Di Comunicato Stampa

Un artista visionario, le cui opere sono un’emozione continua di vibrazioni di luci e di colori. Fernando Mangone, in arte Alfonso, nasce nel 1958 ad Altavilla Silentina, un paese da lui definito “dionisiaco”, tra forti odori, grida gioiose di bambini e animali che convivevano con gli uomini. Stregato dalla musica Rock e dai caldi colori dei pittori fiamminghi che ama studiare, intraprende da bambino, cinquant’anni or sono, il suo percorso di artista e da Napoli a Firenze, fino all’Olanda, acquista fama anche lavorando con grandi marchi. Si autoproclama “un randagio”, ribelle a qualsiasi tentativo di imbrigliarne la creatività, seppur animato da una delicatezza nell’approccio col prossimo che lo ha reso amico sincero con mezzo mondo.

Sono un disubbidiente, uno che stravolge le regole. Come si può insegnare l’arte, la follia?”, afferma il maestro, reticente alle interviste “perché non servono le parole, perché la pittura stessa parla. È testimonianza”.

I quattro elementi, l’acqua, la terra, il fuoco, l’aria vengono trasformati attraverso la passione che il Maestro Alfonso Mangone interpreta con i suoi colori psichedelici.

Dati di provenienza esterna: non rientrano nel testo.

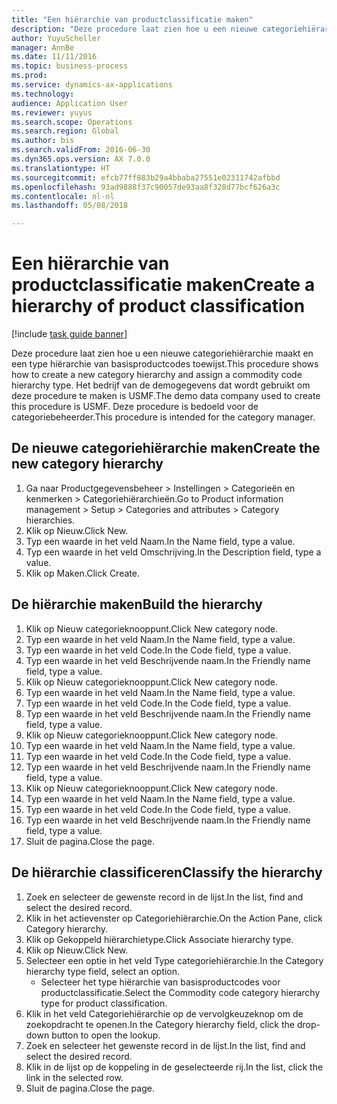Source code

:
 ```yaml
--- 
title: "Een hiërarchie van productclassificatie maken"
description: "Deze procedure laat zien hoe u een nieuwe categoriehiërarchie maakt en een type hiërarchie van basisproductcodes toewijst."
author: YuyuScheller
manager: AnnBe
ms.date: 11/11/2016
ms.topic: business-process
ms.prod: 
ms.service: dynamics-ax-applications
ms.technology: 
audience: Application User
ms.reviewer: yuyus
ms.search.scope: Operations
ms.search.region: Global
ms.author: bis
ms.search.validFrom: 2016-06-30
ms.dyn365.ops.version: AX 7.0.0
ms.translationtype: HT
ms.sourcegitcommit: efcb77ff883b29a4bbaba27551e02311742afbbd
ms.openlocfilehash: 93ad9888f37c90057de93aa8f328d77bcf626a3c
ms.contentlocale: nl-nl
ms.lasthandoff: 05/08/2018

---
```

# <a name="create-a-hierarchy-of-product-classification"></a><span data-ttu-id="e22bb-103">Een hiërarchie van productclassificatie maken</span><span class="sxs-lookup"><span data-stu-id="e22bb-103">Create a hierarchy of product classification</span></span>

[!include [task guide banner](../../includes/task-guide-banner.md)]

<span data-ttu-id="e22bb-104">Deze procedure laat zien hoe u een nieuwe categoriehiërarchie maakt en een type hiërarchie van basisproductcodes toewijst.</span><span class="sxs-lookup"><span data-stu-id="e22bb-104">This procedure shows how to create a new category hierarchy and assign a commodity code hierarchy type.</span></span> <span data-ttu-id="e22bb-105">Het bedrijf van de demogegevens dat wordt gebruikt om deze procedure te maken is USMF.</span><span class="sxs-lookup"><span data-stu-id="e22bb-105">The demo data company used to create this procedure is USMF.</span></span> <span data-ttu-id="e22bb-106">Deze procedure is bedoeld voor de categoriebeheerder.</span><span class="sxs-lookup"><span data-stu-id="e22bb-106">This procedure is intended for the category manager.</span></span>


## <a name="create-the-new-category-hierarchy"></a><span data-ttu-id="e22bb-107">De nieuwe categoriehiërarchie maken</span><span class="sxs-lookup"><span data-stu-id="e22bb-107">Create the new category hierarchy</span></span>
1. <span data-ttu-id="e22bb-108">Ga naar Productgegevensbeheer > Instellingen > Categorieën en kenmerken > Categoriehiërarchieën.</span><span class="sxs-lookup"><span data-stu-id="e22bb-108">Go to Product information management > Setup > Categories and attributes > Category hierarchies.</span></span>
2. <span data-ttu-id="e22bb-109">Klik op Nieuw.</span><span class="sxs-lookup"><span data-stu-id="e22bb-109">Click New.</span></span>
3. <span data-ttu-id="e22bb-110">Typ een waarde in het veld Naam.</span><span class="sxs-lookup"><span data-stu-id="e22bb-110">In the Name field, type a value.</span></span>
4. <span data-ttu-id="e22bb-111">Typ een waarde in het veld Omschrijving.</span><span class="sxs-lookup"><span data-stu-id="e22bb-111">In the Description field, type a value.</span></span>
5. <span data-ttu-id="e22bb-112">Klik op Maken.</span><span class="sxs-lookup"><span data-stu-id="e22bb-112">Click Create.</span></span>

## <a name="build-the-hierarchy"></a><span data-ttu-id="e22bb-113">De hiërarchie maken</span><span class="sxs-lookup"><span data-stu-id="e22bb-113">Build the hierarchy</span></span>
1. <span data-ttu-id="e22bb-114">Klik op Nieuw categorieknooppunt.</span><span class="sxs-lookup"><span data-stu-id="e22bb-114">Click New category node.</span></span>
2. <span data-ttu-id="e22bb-115">Typ een waarde in het veld Naam.</span><span class="sxs-lookup"><span data-stu-id="e22bb-115">In the Name field, type a value.</span></span>
3. <span data-ttu-id="e22bb-116">Typ een waarde in het veld Code.</span><span class="sxs-lookup"><span data-stu-id="e22bb-116">In the Code field, type a value.</span></span>
4. <span data-ttu-id="e22bb-117">Typ een waarde in het veld Beschrijvende naam.</span><span class="sxs-lookup"><span data-stu-id="e22bb-117">In the Friendly name field, type a value.</span></span>
5. <span data-ttu-id="e22bb-118">Klik op Nieuw categorieknooppunt.</span><span class="sxs-lookup"><span data-stu-id="e22bb-118">Click New category node.</span></span>
6. <span data-ttu-id="e22bb-119">Typ een waarde in het veld Naam.</span><span class="sxs-lookup"><span data-stu-id="e22bb-119">In the Name field, type a value.</span></span>
7. <span data-ttu-id="e22bb-120">Typ een waarde in het veld Code.</span><span class="sxs-lookup"><span data-stu-id="e22bb-120">In the Code field, type a value.</span></span>
8. <span data-ttu-id="e22bb-121">Typ een waarde in het veld Beschrijvende naam.</span><span class="sxs-lookup"><span data-stu-id="e22bb-121">In the Friendly name field, type a value.</span></span>
9. <span data-ttu-id="e22bb-122">Klik op Nieuw categorieknooppunt.</span><span class="sxs-lookup"><span data-stu-id="e22bb-122">Click New category node.</span></span>
10. <span data-ttu-id="e22bb-123">Typ een waarde in het veld Naam.</span><span class="sxs-lookup"><span data-stu-id="e22bb-123">In the Name field, type a value.</span></span>
11. <span data-ttu-id="e22bb-124">Typ een waarde in het veld Code.</span><span class="sxs-lookup"><span data-stu-id="e22bb-124">In the Code field, type a value.</span></span>
12. <span data-ttu-id="e22bb-125">Typ een waarde in het veld Beschrijvende naam.</span><span class="sxs-lookup"><span data-stu-id="e22bb-125">In the Friendly name field, type a value.</span></span>
13. <span data-ttu-id="e22bb-126">Klik op Nieuw categorieknooppunt.</span><span class="sxs-lookup"><span data-stu-id="e22bb-126">Click New category node.</span></span>
14. <span data-ttu-id="e22bb-127">Typ een waarde in het veld Naam.</span><span class="sxs-lookup"><span data-stu-id="e22bb-127">In the Name field, type a value.</span></span>
15. <span data-ttu-id="e22bb-128">Typ een waarde in het veld Code.</span><span class="sxs-lookup"><span data-stu-id="e22bb-128">In the Code field, type a value.</span></span>
16. <span data-ttu-id="e22bb-129">Typ een waarde in het veld Beschrijvende naam.</span><span class="sxs-lookup"><span data-stu-id="e22bb-129">In the Friendly name field, type a value.</span></span>
17. <span data-ttu-id="e22bb-130">Sluit de pagina.</span><span class="sxs-lookup"><span data-stu-id="e22bb-130">Close the page.</span></span>

## <a name="classify-the-hierarchy"></a><span data-ttu-id="e22bb-131">De hiërarchie classificeren</span><span class="sxs-lookup"><span data-stu-id="e22bb-131">Classify the hierarchy</span></span>
1. <span data-ttu-id="e22bb-132">Zoek en selecteer de gewenste record in de lijst.</span><span class="sxs-lookup"><span data-stu-id="e22bb-132">In the list, find and select the desired record.</span></span>
2. <span data-ttu-id="e22bb-133">Klik in het actievenster op Categoriehiërarchie.</span><span class="sxs-lookup"><span data-stu-id="e22bb-133">On the Action Pane, click Category hierarchy.</span></span>
3. <span data-ttu-id="e22bb-134">Klik op Gekoppeld hiërarchietype.</span><span class="sxs-lookup"><span data-stu-id="e22bb-134">Click Associate hierarchy type.</span></span>
4. <span data-ttu-id="e22bb-135">Klik op Nieuw.</span><span class="sxs-lookup"><span data-stu-id="e22bb-135">Click New.</span></span>
5. <span data-ttu-id="e22bb-136">Selecteer een optie in het veld Type categoriehiërarchie.</span><span class="sxs-lookup"><span data-stu-id="e22bb-136">In the Category hierarchy type field, select an option.</span></span>
    * <span data-ttu-id="e22bb-137">Selecteer het type hiërarchie van basisproductcodes voor productclassificatie.</span><span class="sxs-lookup"><span data-stu-id="e22bb-137">Select the Commodity code category hierarchy type for product classification.</span></span>  
6. <span data-ttu-id="e22bb-138">Klik in het veld Categoriehiërarchie op de vervolgkeuzeknop om de zoekopdracht te openen.</span><span class="sxs-lookup"><span data-stu-id="e22bb-138">In the Category hierarchy field, click the drop-down button to open the lookup.</span></span>
7. <span data-ttu-id="e22bb-139">Zoek en selecteer het gewenste record in de lijst.</span><span class="sxs-lookup"><span data-stu-id="e22bb-139">In the list, find and select the desired record.</span></span>
8. <span data-ttu-id="e22bb-140">Klik in de lijst op de koppeling in de geselecteerde rij.</span><span class="sxs-lookup"><span data-stu-id="e22bb-140">In the list, click the link in the selected row.</span></span>
9. <span data-ttu-id="e22bb-141">Sluit de pagina.</span><span class="sxs-lookup"><span data-stu-id="e22bb-141">Close the page.</span></span>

Un innamorato del Rinascimento che, ammirando i grandi del passato, trasfigura la loro lezione nel tripudio di colori che sono la gioia della vita, attraverso la sua esperienza sullo studio del mito e l’emozione del Rock. Le sue opere sono l’espressione di una persona semplice, umile, i colori solari e caldi trasmettono serenità.

“L’arte, un messaggio all’umanità per narrare la bellezza del creato”. Racconta così la sua arte, il pittore salernitano mentre apre ad un pubblico di esperti d’arte, curiosi e giornalisti, il suo museo privato sito nell’antica Tenuta Forcella a Buccino, dove ha realizzato in una performance live di vernice a colori fluorescenti e fosforescenti, a suon di musica disco, un murale dedicato ai cambiamenti climatici “Lo scioglimento dei ghiacciai e il triste destino dell’orso polare”.

La visita nella galleria d’arte allestita nel museo M.A.M. dal maestro Mangone, è un vero e proprio viaggio nella storia, nella musica, nello sport e nella cultura degli Stati di tutto il mondo, dove la pittura racconta storia e bellezza.

I suoi dipinti seguono la narrazione dei luoghi dove è stato e dove ha vissuto da nomade: Berlino, Rotterdam, Parigi, Londra, Amsterdam. E ancora Venezia, Milano, Roma, per poi tornare a casa, ad Altavilla Silentino, nel Parco del Cilento.

Mito e futurismo si incrociano. David Bowie dialoga con Michelangelo, mentre il Sommo Poeta Dante rivive in versioni molto più simili alla pop art. Gli archetipi del racconto mitologico, i grandi ritrovamenti dell’antica Volcei, il Tuffatore di Paestum che si trasforma in una “Tuffatrice”, i grandi incendi dei boschi che distruggono al vita, i miti della contemporaneità come Diego Armando Maradona. E ancora Caravaggio, Giotto, Leonardo, Andy Wharol, Masaccio in una celebrazione espressionistica astratta, in cui contemporary art, urban e street style si contaminano. A dominare lo sguardo, sempre, è il colore, che avvolge e trasuda dalle pareti del M.A.M.

“Tutto è arte. Anche lo spettatore diventa arte, fulcro della prospettiva. “Perché un museo tra gli Alburni? Perchè ho vissuto alla grande – spiega il maestro Mangone in un’intervista esclusiva per Il Mattino – La vita è piena di energia, è rock emozionale. Ora voglio mettere a sistema questa vita sregolata e farla diventare visiva, oltre la follia. È la mia grande scommessa rock’n’roll”.

E conclude: “Bellezza. Dobbiamo creare bellezza, positività, andare avanti. Il passato è passato. Io vado avanti”.